The IMF, in its Regional Economic Outlook Update for Latin America and the Caribbean, released on Thursday, said the positive outlook is supported by growth in the United States following the recent US tax reform.
However, the international lending agency noted that some of the islands that were hit hard during the 2017 hurricane season face a protracted recovery.
One such country is Dominica.
“In Dominica, gross domestic product (GDP) is projected to decline by 16 per cent in 2018, before rebounding in 2019 as reconstruction gathers pace.”
The IMF also noted that overall, recent trends in the world economy and financial markets are good news for the Caribbean and Latin America.
“Global growth and trade are on an upswing, and we expect the momentum to continue in 2018. Stronger commodity prices have also helped the region rebound.”
The report said consumption and exports were the main growth drivers last year and the recovery is broad based across the region.
“Encouragingly, investment is no longer a drag, and is expected to be an important factor behind the acceleration in output this year and next. Inflation came down significantly in 2017 in many countries, providing some scope for easing monetary policy.”
The Washington based lending agency said that while Mexico, Central America, and parts of the Caribbean are benefitting from stronger growth in the United States, growth in South America is mainly driven by the end of recessions in Brazil, Argentina, and Ecuador, as well as higher commodity prices.

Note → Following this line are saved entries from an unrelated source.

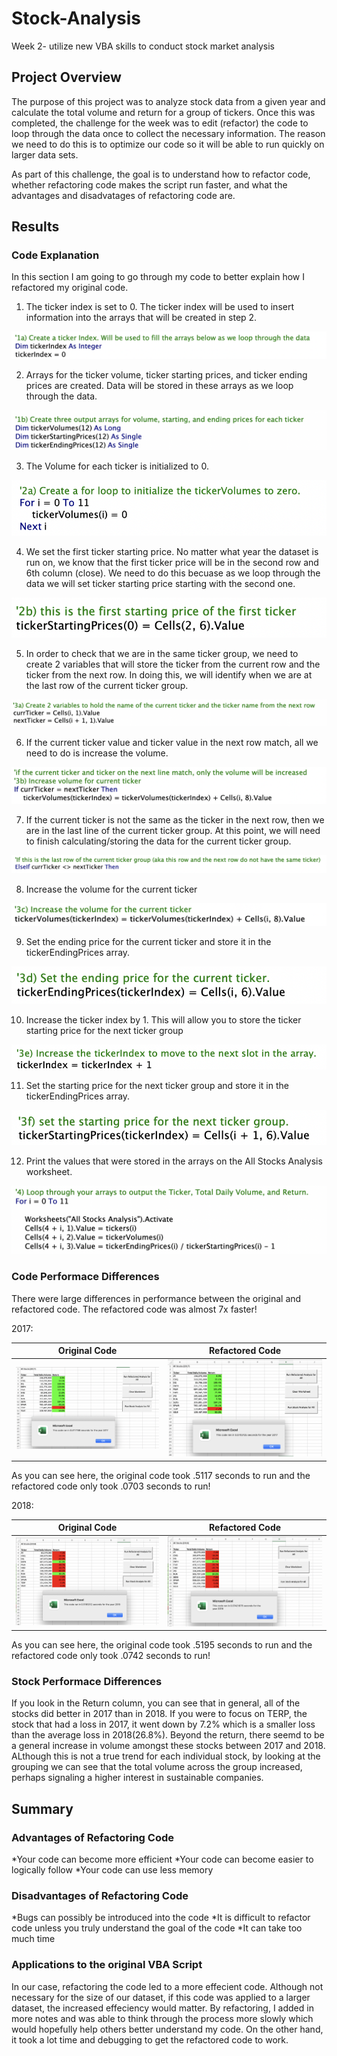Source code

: # Stock-Analysis
Week 2- utilize new VBA skills to conduct stock market analysis

## Project Overview

The purpose of this project was to analyze stock data from a given year and calculate the total volume and return for a group of tickers. Once this was completed, the challenge for the week was to edit (refactor) the code to loop through the data once to collect the necessary information. The reason we need to do this is to optimize our code so it will be able to run quickly on larger data sets.  

As part of this challenge, the goal is to understand how to refactor code, whether refactoring code makes the script run faster, and what the advantages and disadvatages of refactoring code are.

## Results
### Code Explanation
In this section I am going to go through my code to better explain how I refactored my original code.

1. The ticker index is set to 0. The ticker index will be used to insert information into the arrays that will be created in step 2.

![ticker_index.png](CodeScreenshots/ticker_index.png) 

2. Arrays for the ticker volume, ticker starting prices, and ticker ending prices are created. Data will be stored in these arrays as we loop through the data.

![output_arrays.png](CodeScreenshots/output_arrays.png) 

3. The Volume for each ticker is initialized to 0. 

![tickerVolumes.png](CodeScreenshots/tickerVolumes.png) 

4. We set the first ticker starting price. No matter what year the dataset is run on, we know that the first ticker price will be in the second row and 6th column (close). We need to do this becuase as we loop through the data we will set ticker starting price starting with the second one.

![first_ticker_price.png](CodeScreenshots/first_ticker_price.png) 

5. In order to check that we are in the same ticker group, we need to create 2 variables that will store the ticker from the current row and the ticker from the next row. In doing this, we will identify when we are at the last row of the current ticker group.

![ticker_tracker.png](CodeScreenshots/ticker_tracker.png) 

6. If the current ticker value and ticker value in the next row match, all we need to do is increase the volume.

![within_ticker.png](CodeScreenshots/within_ticker.png) 

7. If the current ticker is not the same as the ticker in the next row, then we are in the last line of the current ticker group. At this point, we will need to finish calculating/storing the data for the current ticker group.

![last_row_ticker.png](CodeScreenshots/last_row_ticker.png) 

8. Increase the volume for the current ticker

![lrt_inc_vol.png](CodeScreenshots/lrt_inc_vol.png) 

9. Set the ending price for the current ticker and store it in the tickerEndingPrices array.

![lrt_end_price.png](CodeScreenshots/lrt_end_price.png) 

10. Increase the ticker index by 1. This will allow you to store the ticker starting price for the next ticker group

![lrt_tickerIndex.png](CodeScreenshots/lrt_tickerIndex.png) 

11. Set the starting price for the next ticker group and store it in the tickerEndingPrices array.

![lrt_start_price.png](CodeScreenshots/lrt_start_price.png) 

12. Print the values that were stored in the arrays on the All Stocks Analysis worksheet.

![calculation_storage.png](CodeScreenshots/calculation_storage.png) 

### Code Performace Differences

There were large differences in performance between the original and refactored code. The refactored code was almost 7x faster! 

2017:

Original Code                     | Refactored Code
:--------------------------------:|:--------------------------------:
![VBA_Orig_Code_2017.png](SupportingScreenshots/VBA_Orig_Code_2017.png) | ![VBA_Challenge_2017.png](Resources/VBA_Challenge_2017.png) 

As you can see here, the original code took .5117 seconds to run and the refactored code only took .0703 seconds to run!

2018:

Original Code                     | Refactored Code
:--------------------------------:|:--------------------------------:
![VBA_Orig_Code_2018.png](SupportingScreenshots/VBA_Orig_Code_2018.png) | ![VBA_Challenge_2018.png](Resources/VBA_Challenge_2018.png) 

As you can see here, the original code took .5195 seconds to run and the refactored code only took .0742 seconds to run!

### Stock Performace Differences

If you look in the Return column, you can see that in general, all of the stocks did better in 2017 than in 2018. If you were to focus on TERP, the stock that had a loss in 2017, it went down by 7.2% which is a smaller loss than the average loss in 2018(26.8%). Beyond the return, there seemd to be a general increase in volume amongst these stocks between 2017 and 2018. ALthough this is not a true trend for each individual stock, by looking at the grouping we can see that the total volume across the group increased, perhaps signaling a higher interest in sustainable companies. 

## Summary
### Advantages of Refactoring Code
*Your code can become more efficient 
*Your code can become easier to logically follow
*Your code can use less memory

### Disadvantages of Refactoring Code
*Bugs can possibly be introduced into the code
*It is difficult to refactor code unless you truly understand the goal of the code
*It can take too much time

### Applications to the original VBA Script
In our case, refactoring the code led to a more effecient code. Although not necessary for the size of our dataset, if this code was applied to a larger dataset, the increased effeciency would matter. By refactoring, I added in more notes and was able to think through the process more slowly which would hopefully help others better understand my code. On the other hand, it took a lot time and debugging to get the refactored code to work.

It said that in the United States, reforms to US corporate and personal income taxes passed in December 2017 will likely raise private investment and private consumption over the short term The report also revealed that in Central America and the Dominican Republic, output growth remains robust, helped by stronger than anticipated remittances flows, improved financial conditions, and good harvests.
However, it was also stated that some risks could hurt the region’s recovery — including upcoming elections in some countries — an event that could create economic and policy uncertainties in the next year.
“Pressures for inward-looking policies in advanced economies — including through a retreat from cross-border integration —and factors such as global geopolitical tensions and extreme weather events could compound these uncertainties.”
The IMF said in looking beyond the near term, the region also faces serious medium-term challenges.
“As we have been emphasising, despite the current economic acceleration, Latin America’s output growth is returning to an underwhelming mean. Subdued potential growth and downside medium-term risks call for further efforts to rebuild buffers and implement structural policies to address growth bottlenecks and improve resilience.”
The lending institution said countries that need to lower fiscal deficits should give attention to the fine balance between preserving inclusive growth and stabilising high public debt, which has been rising.
“To better withstand future shocks, maintaining exchange rate flexibility, and further improving central bank communication and transparency would increase the resilience and effectiveness of monetary policy,” the IMF stated.